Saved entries
══════════════════════════════

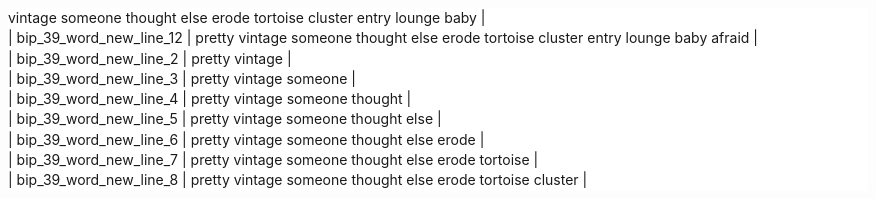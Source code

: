 vintage
someone
thought
else
erode
tortoise
cluster
entry
lounge
baby |  
| bip_39_word_new_line_12 | pretty
vintage
someone
thought
else
erode
tortoise
cluster
entry
lounge
baby
afraid |  
| bip_39_word_new_line_2 | pretty
vintage |  
| bip_39_word_new_line_3 | pretty
vintage
someone |  
| bip_39_word_new_line_4 | pretty
vintage
someone
thought |  
| bip_39_word_new_line_5 | pretty
vintage
someone
thought
else |  
| bip_39_word_new_line_6 | pretty
vintage
someone
thought
else
erode |  
| bip_39_word_new_line_7 | pretty
vintage
someone
thought
else
erode
tortoise |  
| bip_39_word_new_line_8 | pretty
vintage
someone
thought
else
erode
tortoise
cluster |  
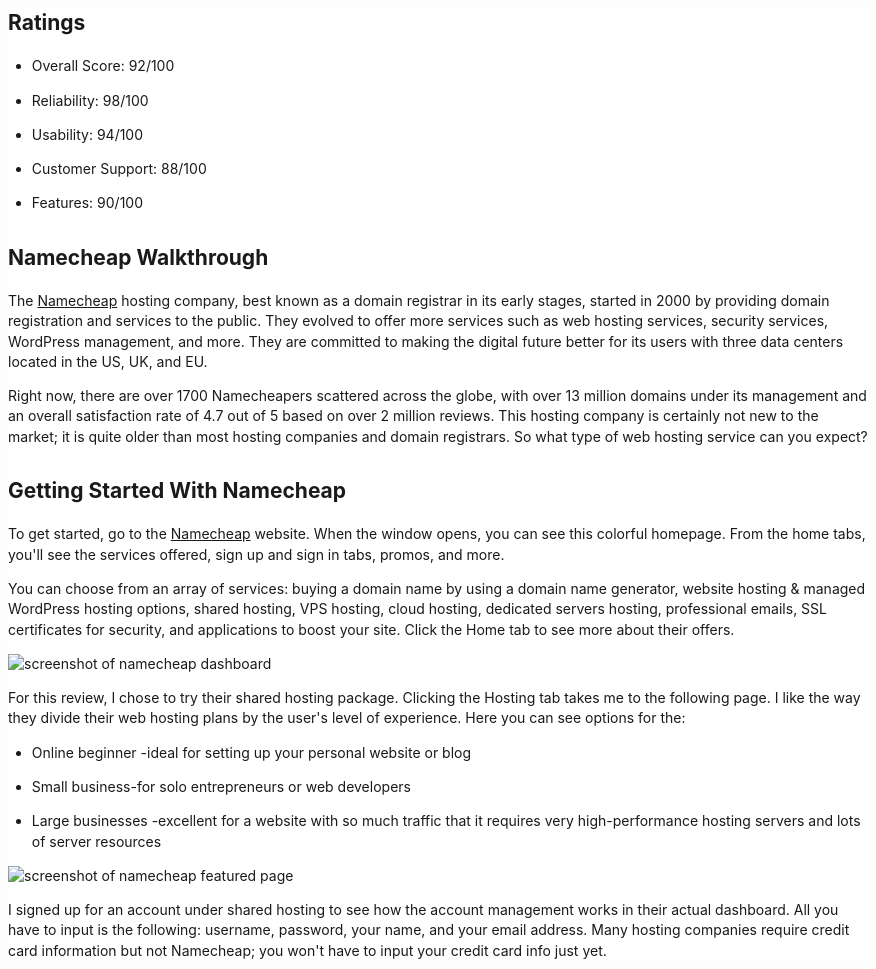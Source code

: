 ## Ratings

- Overall Score: 92/100

- Reliability: 98/100

- Usability: 94/100

- Customer Support: 88/100

- Features: 90/100

## Namecheap Walkthrough

The [Namecheap](https://serp.ly/namecheap-hosting) hosting company, best known as a domain registrar in its early stages, started in 2000 by providing domain registration and services to the public. They evolved to offer more services such as web hosting services, security services, WordPress management, and more. They are committed to making the digital future better for its users with three data centers located in the US, UK, and EU.

Right now, there are over 1700 Namecheapers scattered across the globe, with over 13 million domains under its management and an overall satisfaction rate of 4.7 out of 5 based on over 2 million reviews. This hosting company is certainly not new to the market; it is quite older than most hosting companies and domain registrars. So what type of web hosting service can you expect?

## Getting Started With Namecheap

To get started, go to the [Namecheap](https://serp.ly/namecheap-hosting) website. When the window opens, you can see this colorful homepage. From the home tabs, you'll see the services offered, sign up and sign in tabs, promos, and more.

You can choose from an array of services: buying a domain name by using a domain name generator, website hosting & managed WordPress hosting options, shared hosting, VPS hosting, cloud hosting, dedicated servers hosting, professional emails, SSL certificates for security, and applications to boost your site. Click the Home tab to see more about their offers.

![screenshot of namecheap dashboard](https://lh4.googleusercontent.com/XBr4F5Um0IJgUTml8xw7-t3zPTSoGNxifaQkAEytTizCZWBbZlCdJqNg7fi3gJT2Ua909-0DK2j-azHrR1u3taDaZRO7Qm8vUE40qDjNZ61U423cHgE4Udf5h6HCM71PKJEjHwmjpUl6kygwS-Yscys)

For this review, I chose to try their shared hosting package. Clicking the Hosting tab takes me to the following page. I like the way they divide their web hosting plans by the user's level of experience. Here you can see options for the:

- Online beginner -ideal for setting up your personal website or blog

- Small business-for solo entrepreneurs or web developers

- Large businesses -excellent for a website with so much traffic that it requires very high-performance hosting servers and lots of server resources

![screenshot of namecheap featured page](https://lh3.googleusercontent.com/a8bkGYXwjV_toyF_u44YHbo8qbq_U4kwn6oN_uJLautnW4LOFuIP1JqMqf61cdsXMZmr7-o1NLUI2Ln7m9rHp7whi2xB69WJviUXzGDRmLP6XygfWCXIwS6A13qFR81iNddAZt_wsVaBvFVhNQ5aYGE)

I signed up for an account under shared hosting to see how the account management works in their actual dashboard. All you have to input is the following: username, password, your name, and your email address. Many hosting companies require credit card information but not Namecheap; you won't have to input your credit card info just yet.
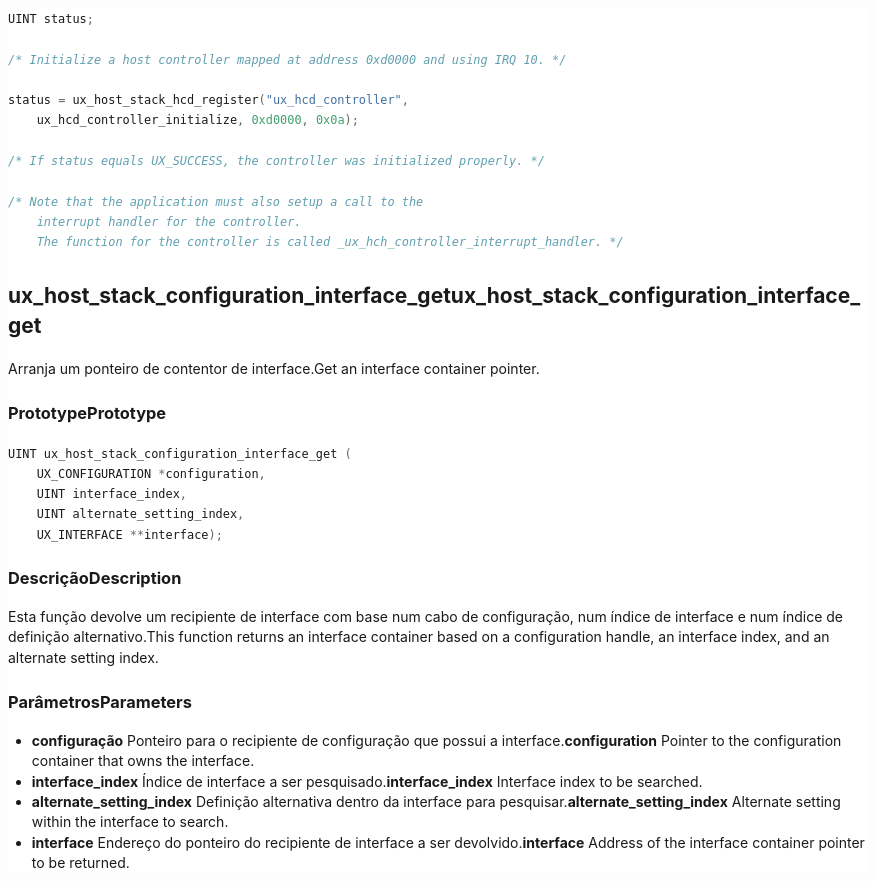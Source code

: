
 ```c
UINT status;

/* Initialize a host controller mapped at address 0xd0000 and using IRQ 10. */

status = ux_host_stack_hcd_register("ux_hcd_controller",
    ux_hcd_controller_initialize, 0xd0000, 0x0a);

/* If status equals UX_SUCCESS, the controller was initialized properly. */

/* Note that the application must also setup a call to the
    interrupt handler for the controller.
    The function for the controller is called _ux_hch_controller_interrupt_handler. */
```

## <a name="ux_host_stack_configuration_interface_get"></a><span data-ttu-id="541d0-277">ux_host_stack_configuration_interface_get</span><span class="sxs-lookup"><span data-stu-id="541d0-277">ux_host_stack_configuration_interface_get</span></span>

<span data-ttu-id="541d0-278">Arranja um ponteiro de contentor de interface.</span><span class="sxs-lookup"><span data-stu-id="541d0-278">Get an interface container pointer.</span></span>

### <a name="prototype"></a><span data-ttu-id="541d0-279">Prototype</span><span class="sxs-lookup"><span data-stu-id="541d0-279">Prototype</span></span>

```c
UINT ux_host_stack_configuration_interface_get (
    UX_CONFIGURATION *configuration,
    UINT interface_index, 
    UINT alternate_setting_index, 
    UX_INTERFACE **interface);
```

### <a name="description"></a><span data-ttu-id="541d0-280">Descrição</span><span class="sxs-lookup"><span data-stu-id="541d0-280">Description</span></span>

<span data-ttu-id="541d0-281">Esta função devolve um recipiente de interface com base num cabo de configuração, num índice de interface e num índice de definição alternativo.</span><span class="sxs-lookup"><span data-stu-id="541d0-281">This function returns an interface container based on a configuration handle, an interface index, and an alternate setting index.</span></span>

### <a name="parameters"></a><span data-ttu-id="541d0-282">Parâmetros</span><span class="sxs-lookup"><span data-stu-id="541d0-282">Parameters</span></span>

- <span data-ttu-id="541d0-283">**configuração** Ponteiro para o recipiente de configuração que possui a interface.</span><span class="sxs-lookup"><span data-stu-id="541d0-283">**configuration** Pointer to the configuration container that owns the interface.</span></span>
- <span data-ttu-id="541d0-284">**interface_index** Índice de interface a ser pesquisado.</span><span class="sxs-lookup"><span data-stu-id="541d0-284">**interface_index** Interface index to be searched.</span></span>
- <span data-ttu-id="541d0-285">**alternate_setting_index** Definição alternativa dentro da interface para pesquisar.</span><span class="sxs-lookup"><span data-stu-id="541d0-285">**alternate_setting_index** Alternate setting within the interface to search.</span></span>
- <span data-ttu-id="541d0-286">**interface** Endereço do ponteiro do recipiente de interface a ser devolvido.</span><span class="sxs-lookup"><span data-stu-id="541d0-286">**interface** Address of the interface container pointer to be returned.</span></span>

══════════════════════════════

The answer must consist of every line above that contains the word "your".

You can choose from an array of services: buying a domain name by using a domain name generator, website hosting & managed WordPress hosting options, shared hosting, VPS hosting, cloud hosting, dedicated servers hosting, professional emails, SSL certificates for security, and applications to boost your site. Click the Home tab to see more about their offers.
- Online beginner -ideal for setting up your personal website or blog
I signed up for an account under shared hosting to see how the account management works in their actual dashboard. All you have to input is the following: username, password, your name, and your email address. Many hosting companies require credit card information but not Namecheap; you won't have to input your credit card info just yet.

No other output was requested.